◆ Brief: Here you must reproduce each line of the data exactly.

◆ Extracted material:
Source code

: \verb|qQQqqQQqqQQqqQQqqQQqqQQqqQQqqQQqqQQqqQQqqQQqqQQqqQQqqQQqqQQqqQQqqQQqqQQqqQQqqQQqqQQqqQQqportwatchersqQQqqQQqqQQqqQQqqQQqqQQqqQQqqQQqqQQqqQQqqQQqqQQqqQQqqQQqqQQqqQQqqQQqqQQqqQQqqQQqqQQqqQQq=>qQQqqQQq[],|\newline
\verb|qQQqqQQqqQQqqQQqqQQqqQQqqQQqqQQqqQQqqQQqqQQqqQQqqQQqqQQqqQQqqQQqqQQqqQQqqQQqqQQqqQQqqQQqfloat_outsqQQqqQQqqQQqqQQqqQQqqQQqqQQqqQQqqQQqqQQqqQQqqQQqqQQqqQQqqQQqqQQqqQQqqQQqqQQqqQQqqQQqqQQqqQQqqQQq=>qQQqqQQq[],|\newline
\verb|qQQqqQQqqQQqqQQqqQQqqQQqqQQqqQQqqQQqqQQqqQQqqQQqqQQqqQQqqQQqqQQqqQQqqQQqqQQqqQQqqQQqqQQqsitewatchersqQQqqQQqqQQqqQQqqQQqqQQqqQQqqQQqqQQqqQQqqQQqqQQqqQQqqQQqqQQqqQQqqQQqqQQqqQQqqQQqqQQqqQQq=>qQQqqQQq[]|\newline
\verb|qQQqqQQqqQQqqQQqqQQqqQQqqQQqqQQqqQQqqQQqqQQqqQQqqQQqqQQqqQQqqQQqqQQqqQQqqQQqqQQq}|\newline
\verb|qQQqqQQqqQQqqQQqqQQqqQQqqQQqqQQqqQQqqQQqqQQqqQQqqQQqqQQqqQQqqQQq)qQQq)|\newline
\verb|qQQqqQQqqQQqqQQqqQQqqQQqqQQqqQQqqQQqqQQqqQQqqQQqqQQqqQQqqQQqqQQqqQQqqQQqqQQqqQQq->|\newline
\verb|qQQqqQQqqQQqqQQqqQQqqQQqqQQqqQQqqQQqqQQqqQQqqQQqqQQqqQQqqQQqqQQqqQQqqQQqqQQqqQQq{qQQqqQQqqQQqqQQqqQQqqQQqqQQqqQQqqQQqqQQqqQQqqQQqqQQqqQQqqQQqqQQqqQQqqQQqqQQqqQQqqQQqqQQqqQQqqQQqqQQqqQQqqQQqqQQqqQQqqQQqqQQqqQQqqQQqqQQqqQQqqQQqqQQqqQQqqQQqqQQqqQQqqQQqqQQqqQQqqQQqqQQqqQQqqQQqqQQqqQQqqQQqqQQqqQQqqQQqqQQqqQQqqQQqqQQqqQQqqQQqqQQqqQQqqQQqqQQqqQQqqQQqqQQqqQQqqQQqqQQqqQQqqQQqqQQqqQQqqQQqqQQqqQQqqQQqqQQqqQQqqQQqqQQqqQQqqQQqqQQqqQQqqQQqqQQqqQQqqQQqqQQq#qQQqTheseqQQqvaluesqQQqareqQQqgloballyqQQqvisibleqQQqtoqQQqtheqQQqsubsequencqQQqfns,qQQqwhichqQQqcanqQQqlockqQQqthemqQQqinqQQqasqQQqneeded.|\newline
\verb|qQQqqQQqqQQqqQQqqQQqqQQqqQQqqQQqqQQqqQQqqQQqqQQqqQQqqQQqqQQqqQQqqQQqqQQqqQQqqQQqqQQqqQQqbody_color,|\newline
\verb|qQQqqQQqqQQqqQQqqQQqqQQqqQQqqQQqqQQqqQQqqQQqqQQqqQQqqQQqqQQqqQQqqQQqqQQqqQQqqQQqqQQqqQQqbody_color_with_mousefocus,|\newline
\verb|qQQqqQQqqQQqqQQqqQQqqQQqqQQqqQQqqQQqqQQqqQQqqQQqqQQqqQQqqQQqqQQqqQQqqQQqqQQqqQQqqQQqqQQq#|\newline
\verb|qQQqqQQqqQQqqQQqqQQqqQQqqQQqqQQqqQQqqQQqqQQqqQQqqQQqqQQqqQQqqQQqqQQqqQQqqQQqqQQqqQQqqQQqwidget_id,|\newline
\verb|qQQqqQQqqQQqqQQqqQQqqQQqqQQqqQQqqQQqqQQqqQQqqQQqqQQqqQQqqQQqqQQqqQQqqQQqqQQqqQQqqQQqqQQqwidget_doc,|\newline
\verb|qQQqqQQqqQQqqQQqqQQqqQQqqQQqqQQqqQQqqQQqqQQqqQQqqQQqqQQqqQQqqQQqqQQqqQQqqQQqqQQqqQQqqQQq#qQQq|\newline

◆ The completed task:
Source code

: \verb|qQQqqQQqqQQqqQQqqQQqqQQqqQQqqQQqqQQqqQQqqQQqqQQqqQQqqQQqqQQqqQQqqQQqqQQqqQQqqQQqqQQqqQQqportwatchersqQQqqQQqqQQqqQQqqQQqqQQqqQQqqQQqqQQqqQQqqQQqqQQqqQQqqQQqqQQqqQQqqQQqqQQqqQQqqQQqqQQqqQQq=>qQQqqQQq[],|\newline
\verb|qQQqqQQqqQQqqQQqqQQqqQQqqQQqqQQqqQQqqQQqqQQqqQQqqQQqqQQqqQQqqQQqqQQqqQQqqQQqqQQqqQQqqQQqfloat_outsqQQqqQQqqQQqqQQqqQQqqQQqqQQqqQQqqQQqqQQqqQQqqQQqqQQqqQQqqQQqqQQqqQQqqQQqqQQqqQQqqQQqqQQqqQQqqQQq=>qQQqqQQq[],|\newline
\verb|qQQqqQQqqQQqqQQqqQQqqQQqqQQqqQQqqQQqqQQqqQQqqQQqqQQqqQQqqQQqqQQqqQQqqQQqqQQqqQQqqQQqqQQqsitewatchersqQQqqQQqqQQqqQQqqQQqqQQqqQQqqQQqqQQqqQQqqQQqqQQqqQQqqQQqqQQqqQQqqQQqqQQqqQQqqQQqqQQqqQQq=>qQQqqQQq[]|\newline
\verb|qQQqqQQqqQQqqQQqqQQqqQQqqQQqqQQqqQQqqQQqqQQqqQQqqQQqqQQqqQQqqQQqqQQqqQQqqQQqqQQq}|\newline
\verb|qQQqqQQqqQQqqQQqqQQqqQQqqQQqqQQqqQQqqQQqqQQqqQQqqQQqqQQqqQQqqQQq)qQQq)|\newline
\verb|qQQqqQQqqQQqqQQqqQQqqQQqqQQqqQQqqQQqqQQqqQQqqQQqqQQqqQQqqQQqqQQqqQQqqQQqqQQqqQQq->|\newline
\verb|qQQqqQQqqQQqqQQqqQQqqQQqqQQqqQQqqQQqqQQqqQQqqQQqqQQqqQQqqQQqqQQqqQQqqQQqqQQqqQQq{qQQqqQQqqQQqqQQqqQQqqQQqqQQqqQQqqQQqqQQqqQQqqQQqqQQqqQQqqQQqqQQqqQQqqQQqqQQqqQQqqQQqqQQqqQQqqQQqqQQqqQQqqQQqqQQqqQQqqQQqqQQqqQQqqQQqqQQqqQQqqQQqqQQqqQQqqQQqqQQqqQQqqQQqqQQqqQQqqQQqqQQqqQQqqQQqqQQqqQQqqQQqqQQqqQQqqQQqqQQqqQQqqQQqqQQqqQQqqQQqqQQqqQQqqQQqqQQqqQQqqQQqqQQqqQQqqQQqqQQqqQQqqQQqqQQqqQQqqQQqqQQqqQQqqQQqqQQqqQQqqQQqqQQqqQQqqQQqqQQqqQQqqQQqqQQqqQQqqQQqqQQq#qQQqTheseqQQqvaluesqQQqareqQQqgloballyqQQqvisibleqQQqtoqQQqtheqQQqsubsequencqQQqfns,qQQqwhichqQQqcanqQQqlockqQQqthemqQQqinqQQqasqQQqneeded.|\newline
\verb|qQQqqQQqqQQqqQQqqQQqqQQqqQQqqQQqqQQqqQQqqQQqqQQqqQQqqQQqqQQqqQQqqQQqqQQqqQQqqQQqqQQqqQQqbody_color,|\newline
\verb|qQQqqQQqqQQqqQQqqQQqqQQqqQQqqQQqqQQqqQQqqQQqqQQqqQQqqQQqqQQqqQQqqQQqqQQqqQQqqQQqqQQqqQQqbody_color_with_mousefocus,|\newline
\verb|qQQqqQQqqQQqqQQqqQQqqQQqqQQqqQQqqQQqqQQqqQQqqQQqqQQqqQQqqQQqqQQqqQQqqQQqqQQqqQQqqQQqqQQq#|\newline
\verb|qQQqqQQqqQQqqQQqqQQqqQQqqQQqqQQqqQQqqQQqqQQqqQQqqQQqqQQqqQQqqQQqqQQqqQQqqQQqqQQqqQQqqQQqwidget_id,|\newline
\verb|qQQqqQQqqQQqqQQqqQQqqQQqqQQqqQQqqQQqqQQqqQQqqQQqqQQqqQQqqQQqqQQqqQQqqQQqqQQqqQQqqQQqqQQqwidget_doc,|\newline
\verb|qQQqqQQqqQQqqQQqqQQqqQQqqQQqqQQqqQQqqQQqqQQqqQQqqQQqqQQqqQQqqQQqqQQqqQQqqQQqqQQqqQQqqQQq#qQQq|\newline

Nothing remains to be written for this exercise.